▸ ASSIGNED TASK
From the line with "۲. مدیر سامانه" to the last line of the data below, repeat every line exactly and add nothing.

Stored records
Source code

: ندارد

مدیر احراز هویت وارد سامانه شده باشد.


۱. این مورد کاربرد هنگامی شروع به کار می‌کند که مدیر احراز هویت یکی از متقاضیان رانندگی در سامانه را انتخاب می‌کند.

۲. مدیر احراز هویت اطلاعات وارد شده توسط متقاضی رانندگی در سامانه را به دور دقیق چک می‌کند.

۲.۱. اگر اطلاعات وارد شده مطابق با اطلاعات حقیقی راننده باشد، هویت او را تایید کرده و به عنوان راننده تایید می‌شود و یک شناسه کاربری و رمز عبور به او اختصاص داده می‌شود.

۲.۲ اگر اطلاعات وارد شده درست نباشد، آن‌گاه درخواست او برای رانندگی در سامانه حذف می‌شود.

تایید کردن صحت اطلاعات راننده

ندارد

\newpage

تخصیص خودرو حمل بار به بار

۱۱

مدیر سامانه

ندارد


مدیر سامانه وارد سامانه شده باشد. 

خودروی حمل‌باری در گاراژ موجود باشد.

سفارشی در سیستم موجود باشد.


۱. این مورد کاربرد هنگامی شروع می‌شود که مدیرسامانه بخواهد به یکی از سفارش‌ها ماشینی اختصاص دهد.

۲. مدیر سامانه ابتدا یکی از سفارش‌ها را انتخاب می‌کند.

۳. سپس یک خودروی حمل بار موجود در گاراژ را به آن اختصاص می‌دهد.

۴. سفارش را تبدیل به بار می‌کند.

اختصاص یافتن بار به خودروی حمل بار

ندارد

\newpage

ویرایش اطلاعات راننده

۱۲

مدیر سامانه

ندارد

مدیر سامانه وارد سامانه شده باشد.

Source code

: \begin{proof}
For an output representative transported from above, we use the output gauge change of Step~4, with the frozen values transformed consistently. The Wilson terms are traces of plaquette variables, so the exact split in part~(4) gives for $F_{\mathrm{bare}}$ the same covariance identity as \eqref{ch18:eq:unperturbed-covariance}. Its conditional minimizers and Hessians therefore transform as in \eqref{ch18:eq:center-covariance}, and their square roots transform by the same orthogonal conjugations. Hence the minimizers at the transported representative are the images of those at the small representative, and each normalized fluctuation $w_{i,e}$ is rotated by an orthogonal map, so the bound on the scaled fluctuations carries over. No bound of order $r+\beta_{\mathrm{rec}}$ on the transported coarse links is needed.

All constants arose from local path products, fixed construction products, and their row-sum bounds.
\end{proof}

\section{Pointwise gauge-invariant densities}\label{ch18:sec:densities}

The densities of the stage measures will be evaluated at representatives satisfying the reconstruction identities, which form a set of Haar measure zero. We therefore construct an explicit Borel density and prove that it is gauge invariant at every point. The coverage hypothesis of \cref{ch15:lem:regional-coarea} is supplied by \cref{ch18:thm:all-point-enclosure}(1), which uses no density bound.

▸ ANSWER BOX
۲. مدیر سامانه ابتدا یکی از سفارش‌ها را انتخاب می‌کند.

۳. سپس یک خودروی حمل بار موجود در گاراژ را به آن اختصاص می‌دهد.

۴. سفارش را تبدیل به بار می‌کند.

اختصاص یافتن بار به خودروی حمل بار

ندارد

\newpage

ویرایش اطلاعات راننده

۱۲

مدیر سامانه

ندارد

مدیر سامانه وارد سامانه شده باشد.

Source code

: \begin{proof}
For an output representative transported from above, we use the output gauge change of Step~4, with the frozen values transformed consistently. The Wilson terms are traces of plaquette variables, so the exact split in part~(4) gives for $F_{\mathrm{bare}}$ the same covariance identity as \eqref{ch18:eq:unperturbed-covariance}. Its conditional minimizers and Hessians therefore transform as in \eqref{ch18:eq:center-covariance}, and their square roots transform by the same orthogonal conjugations. Hence the minimizers at the transported representative are the images of those at the small representative, and each normalized fluctuation $w_{i,e}$ is rotated by an orthogonal map, so the bound on the scaled fluctuations carries over. No bound of order $r+\beta_{\mathrm{rec}}$ on the transported coarse links is needed.

All constants arose from local path products, fixed construction products, and their row-sum bounds.
\end{proof}

\section{Pointwise gauge-invariant densities}\label{ch18:sec:densities}

The densities of the stage measures will be evaluated at representatives satisfying the reconstruction identities, which form a set of Haar measure zero. We therefore construct an explicit Borel density and prove that it is gauge invariant at every point. The coverage hypothesis of \cref{ch15:lem:regional-coarea} is supplied by \cref{ch18:thm:all-point-enclosure}(1), which uses no density bound.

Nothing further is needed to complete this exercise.